[Opening Listed entries section]

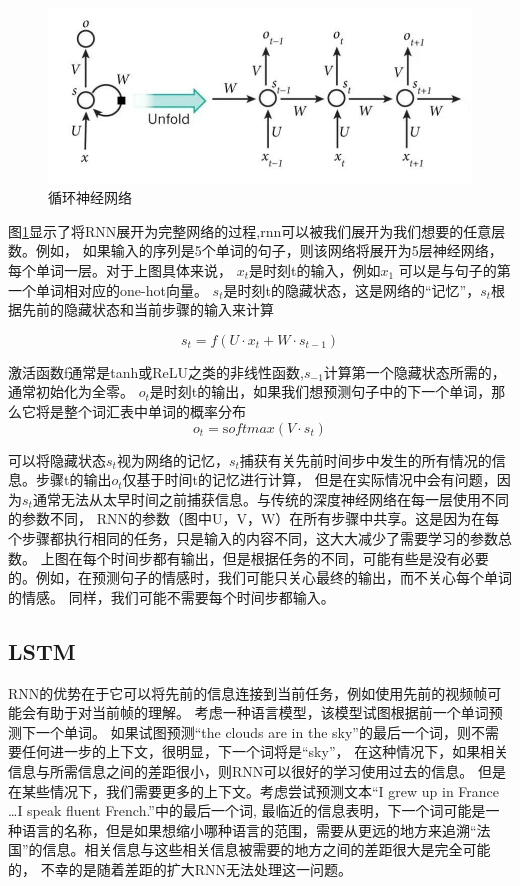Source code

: \begin{figure}[htbp]
  \centering
  \includegraphics[scale=0.5]{./images/rnn.jpg}
  \caption{循环神经网络}
  \label{fig:rnn}
\end{figure}

图\ref{fig:rnn}显示了将RNN展开为完整网络的过程,rnn可以被我们展开为我们想要的任意层数。例如，
如果输入的序列是5个单词的句子，则该网络将展开为5层神经网络，每个单词一层。对于上图具体来说，
$x_{t}$是时刻t的输入，例如$x_{1}$ 可以是与句子的第一个单词相对应的one-hot向量。
$s_{t}$是时刻t的隐藏状态，这是网络的“记忆”，$s_{t}$根据先前的隐藏状态和当前步骤的输入来计算

\begin{equation}
  s_{t}=f(U \cdot x_{t}+W \cdot s_{t-1})
  \end{equation}

激活函数f通常是tanh或ReLU之类的非线性函数,$s_{-1}$计算第一个隐藏状态所需的，通常初始化为全零。
$o_{t}$是时刻t的输出，如果我们想预测句子中的下一个单词，那么它将是整个词汇表中单词的概率分布
\begin{equation}
  o_t = \mathrm softmax (V \cdot s_t)
  \end{equation}

  可以将隐藏状态$s_{t}$视为网络的记忆，$s_{t}$捕获有关先前时间步中发生的所有情况的信息。步骤t的输出$o_{t}$仅基于时间t的记忆进行计算，
  但是在实际情况中会有问题，因为$s_{t}$通常无法从太早时间之前捕获信息。与传统的深度神经网络在每一层使用不同的参数不同，
  RNN的参数（图中U，V，W）在所有步骤中共享。这是因为在每个步骤都执行相同的任务，只是输入的内容不同，这大大减少了需要学习的参数总数。
  上图在每个时间步都有输出，但是根据任务的不同，可能有些是没有必要的。例如，在预测句子的情感时，我们可能只关心最终的输出，而不关心每个单词的情感。
  同样，我们可能不需要每个时间步都输入。

  
\subsection{LSTM}
  RNN的优势在于它可以将先前的信息连接到当前任务，例如使用先前的视频帧可能会有助于对当前帧的理解。
  考虑一种语言模型，该模型试图根据前一个单词预测下一个单词。
  如果试图预测“the clouds are in the sky”的最后一个词，则不需要任何进一步的上下文，很明显，下一个词将是“sky”，
  在这种情况下，如果相关信息与所需信息之间的差距很小，则RNN可以很好的学习使用过去的信息。
  但是在某些情况下，我们需要更多的上下文。考虑尝试预测文本“I grew up in France \dots I speak fluent French.”中的最后一个词,
  最临近的信息表明，下一个词可能是一种语言的名称，但是如果想缩小哪种语言的范围，需要从更远的地方来追溯“法国”的信息。相关信息与这些相关信息被需要的地方之间的差距很大是完全可能的，
不幸的是随着差距的扩大RNN无法处理这一问题。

[Closing Listed entries section]

[Task prompt]: Your answer must be an exact copy of the listing, minus its pictures.

[Written solution]:
Source code

: \begin{figure}[htbp]
  \centering
  \includegraphics[scale=0.5]{./images/rnn.jpg}
  \caption{循环神经网络}
  \label{fig:rnn}
\end{figure}

图\ref{fig:rnn}显示了将RNN展开为完整网络的过程,rnn可以被我们展开为我们想要的任意层数。例如，
如果输入的序列是5个单词的句子，则该网络将展开为5层神经网络，每个单词一层。对于上图具体来说，
$x_{t}$是时刻t的输入，例如$x_{1}$ 可以是与句子的第一个单词相对应的one-hot向量。
$s_{t}$是时刻t的隐藏状态，这是网络的“记忆”，$s_{t}$根据先前的隐藏状态和当前步骤的输入来计算

\begin{equation}
  s_{t}=f(U \cdot x_{t}+W \cdot s_{t-1})
  \end{equation}

激活函数f通常是tanh或ReLU之类的非线性函数,$s_{-1}$计算第一个隐藏状态所需的，通常初始化为全零。
$o_{t}$是时刻t的输出，如果我们想预测句子中的下一个单词，那么它将是整个词汇表中单词的概率分布
\begin{equation}
  o_t = \mathrm softmax (V \cdot s_t)
  \end{equation}

  可以将隐藏状态$s_{t}$视为网络的记忆，$s_{t}$捕获有关先前时间步中发生的所有情况的信息。步骤t的输出$o_{t}$仅基于时间t的记忆进行计算，
  但是在实际情况中会有问题，因为$s_{t}$通常无法从太早时间之前捕获信息。与传统的深度神经网络在每一层使用不同的参数不同，
  RNN的参数（图中U，V，W）在所有步骤中共享。这是因为在每个步骤都执行相同的任务，只是输入的内容不同，这大大减少了需要学习的参数总数。
  上图在每个时间步都有输出，但是根据任务的不同，可能有些是没有必要的。例如，在预测句子的情感时，我们可能只关心最终的输出，而不关心每个单词的情感。
  同样，我们可能不需要每个时间步都输入。

  
\subsection{LSTM}
  RNN的优势在于它可以将先前的信息连接到当前任务，例如使用先前的视频帧可能会有助于对当前帧的理解。
  考虑一种语言模型，该模型试图根据前一个单词预测下一个单词。
  如果试图预测“the clouds are in the sky”的最后一个词，则不需要任何进一步的上下文，很明显，下一个词将是“sky”，
  在这种情况下，如果相关信息与所需信息之间的差距很小，则RNN可以很好的学习使用过去的信息。
  但是在某些情况下，我们需要更多的上下文。考虑尝试预测文本“I grew up in France \dots I speak fluent French.”中的最后一个词,
  最临近的信息表明，下一个词可能是一种语言的名称，但是如果想缩小哪种语言的范围，需要从更远的地方来追溯“法国”的信息。相关信息与这些相关信息被需要的地方之间的差距很大是完全可能的，
不幸的是随着差距的扩大RNN无法处理这一问题。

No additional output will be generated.